**RECORDS**.
━━━━━━━━━━━━━━━━

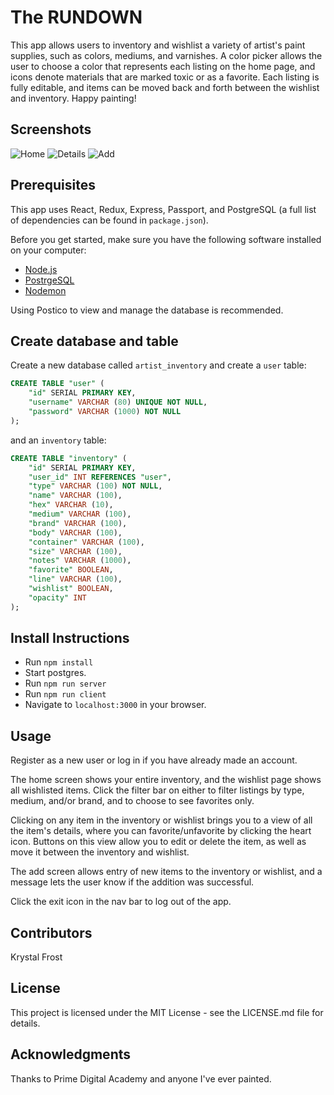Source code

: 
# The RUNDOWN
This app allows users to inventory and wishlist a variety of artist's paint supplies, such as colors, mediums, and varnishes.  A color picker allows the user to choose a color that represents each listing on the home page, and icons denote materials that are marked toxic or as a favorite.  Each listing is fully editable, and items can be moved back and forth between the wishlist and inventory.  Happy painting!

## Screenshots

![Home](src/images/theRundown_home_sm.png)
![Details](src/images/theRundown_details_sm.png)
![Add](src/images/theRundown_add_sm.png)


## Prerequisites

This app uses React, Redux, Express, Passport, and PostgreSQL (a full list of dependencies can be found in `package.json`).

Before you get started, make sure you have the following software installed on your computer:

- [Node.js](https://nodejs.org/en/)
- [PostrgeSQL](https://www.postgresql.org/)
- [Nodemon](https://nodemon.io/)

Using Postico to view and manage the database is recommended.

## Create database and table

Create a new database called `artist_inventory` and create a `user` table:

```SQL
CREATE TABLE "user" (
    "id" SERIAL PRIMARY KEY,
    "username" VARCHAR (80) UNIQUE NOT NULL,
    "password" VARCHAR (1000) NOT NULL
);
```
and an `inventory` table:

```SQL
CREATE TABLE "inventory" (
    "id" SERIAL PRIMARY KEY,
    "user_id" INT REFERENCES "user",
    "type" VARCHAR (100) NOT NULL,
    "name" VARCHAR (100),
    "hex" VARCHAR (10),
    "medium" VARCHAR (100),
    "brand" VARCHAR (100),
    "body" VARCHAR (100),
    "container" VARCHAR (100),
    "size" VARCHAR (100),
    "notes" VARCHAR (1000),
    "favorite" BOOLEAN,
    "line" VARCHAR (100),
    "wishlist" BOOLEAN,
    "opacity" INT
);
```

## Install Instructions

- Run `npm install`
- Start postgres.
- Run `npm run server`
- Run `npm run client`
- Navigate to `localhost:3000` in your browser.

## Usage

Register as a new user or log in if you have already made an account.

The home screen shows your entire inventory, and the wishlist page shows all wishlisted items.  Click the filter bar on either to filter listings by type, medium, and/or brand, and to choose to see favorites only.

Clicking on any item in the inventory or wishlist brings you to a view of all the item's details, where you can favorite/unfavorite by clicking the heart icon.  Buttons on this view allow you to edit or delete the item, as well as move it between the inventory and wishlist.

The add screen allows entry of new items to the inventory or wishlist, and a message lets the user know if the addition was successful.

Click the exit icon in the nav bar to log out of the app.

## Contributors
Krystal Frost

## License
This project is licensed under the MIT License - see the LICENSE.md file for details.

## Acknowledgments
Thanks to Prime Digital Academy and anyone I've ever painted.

━━━━━━━━━━━━━━━━

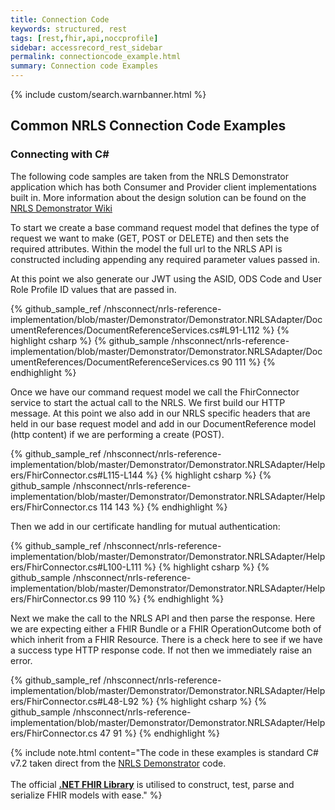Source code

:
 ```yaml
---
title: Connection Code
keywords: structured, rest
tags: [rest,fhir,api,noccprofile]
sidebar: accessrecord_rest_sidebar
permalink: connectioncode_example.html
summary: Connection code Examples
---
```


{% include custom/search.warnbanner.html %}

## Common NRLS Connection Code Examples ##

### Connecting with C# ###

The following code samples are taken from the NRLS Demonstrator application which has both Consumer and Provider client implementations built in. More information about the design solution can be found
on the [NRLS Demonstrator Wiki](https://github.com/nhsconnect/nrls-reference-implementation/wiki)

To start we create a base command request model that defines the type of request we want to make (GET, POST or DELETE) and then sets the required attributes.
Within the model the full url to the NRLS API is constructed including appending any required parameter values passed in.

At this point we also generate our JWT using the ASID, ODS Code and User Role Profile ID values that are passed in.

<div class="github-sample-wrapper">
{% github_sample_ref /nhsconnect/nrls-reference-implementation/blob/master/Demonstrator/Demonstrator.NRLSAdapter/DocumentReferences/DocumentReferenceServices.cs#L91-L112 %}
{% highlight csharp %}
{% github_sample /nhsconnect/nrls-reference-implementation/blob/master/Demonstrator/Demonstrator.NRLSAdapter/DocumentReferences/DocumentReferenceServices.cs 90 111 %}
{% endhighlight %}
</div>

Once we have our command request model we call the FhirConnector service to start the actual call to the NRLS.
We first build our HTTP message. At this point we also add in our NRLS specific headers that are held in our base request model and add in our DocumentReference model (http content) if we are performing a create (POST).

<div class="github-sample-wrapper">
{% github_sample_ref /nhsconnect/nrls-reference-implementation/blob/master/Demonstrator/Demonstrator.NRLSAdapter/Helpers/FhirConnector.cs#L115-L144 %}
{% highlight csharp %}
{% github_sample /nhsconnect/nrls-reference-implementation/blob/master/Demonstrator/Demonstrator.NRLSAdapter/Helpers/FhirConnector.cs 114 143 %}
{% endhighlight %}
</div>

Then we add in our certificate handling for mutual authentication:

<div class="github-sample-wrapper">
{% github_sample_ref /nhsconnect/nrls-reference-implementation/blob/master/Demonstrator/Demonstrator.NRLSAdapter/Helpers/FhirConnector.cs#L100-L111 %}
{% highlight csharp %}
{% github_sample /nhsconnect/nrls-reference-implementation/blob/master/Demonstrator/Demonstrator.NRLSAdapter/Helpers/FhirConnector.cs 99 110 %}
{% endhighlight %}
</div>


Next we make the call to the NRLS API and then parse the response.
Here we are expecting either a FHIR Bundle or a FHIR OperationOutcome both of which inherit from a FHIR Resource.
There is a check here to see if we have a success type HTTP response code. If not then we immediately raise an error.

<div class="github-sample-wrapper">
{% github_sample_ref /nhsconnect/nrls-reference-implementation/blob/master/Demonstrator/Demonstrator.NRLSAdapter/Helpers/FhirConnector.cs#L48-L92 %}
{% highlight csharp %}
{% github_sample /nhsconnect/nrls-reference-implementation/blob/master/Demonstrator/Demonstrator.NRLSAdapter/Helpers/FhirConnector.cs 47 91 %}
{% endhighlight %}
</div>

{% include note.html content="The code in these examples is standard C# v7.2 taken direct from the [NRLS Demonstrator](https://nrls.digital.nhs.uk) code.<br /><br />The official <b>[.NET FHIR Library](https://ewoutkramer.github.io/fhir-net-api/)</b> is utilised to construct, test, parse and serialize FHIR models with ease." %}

━━━━━━━━━━━━━━━━

**EXERCISE REQUIREMENTS**. Look through the data above. Each line containing the word "which" needs to be copied.

**ANSWER TO THIS PROBLEM**.
The following code samples are taken from the NRLS Demonstrator application which has both Consumer and Provider client implementations built in. More information about the design solution can be found
Here we are expecting either a FHIR Bundle or a FHIR OperationOutcome both of which inherit from a FHIR Resource.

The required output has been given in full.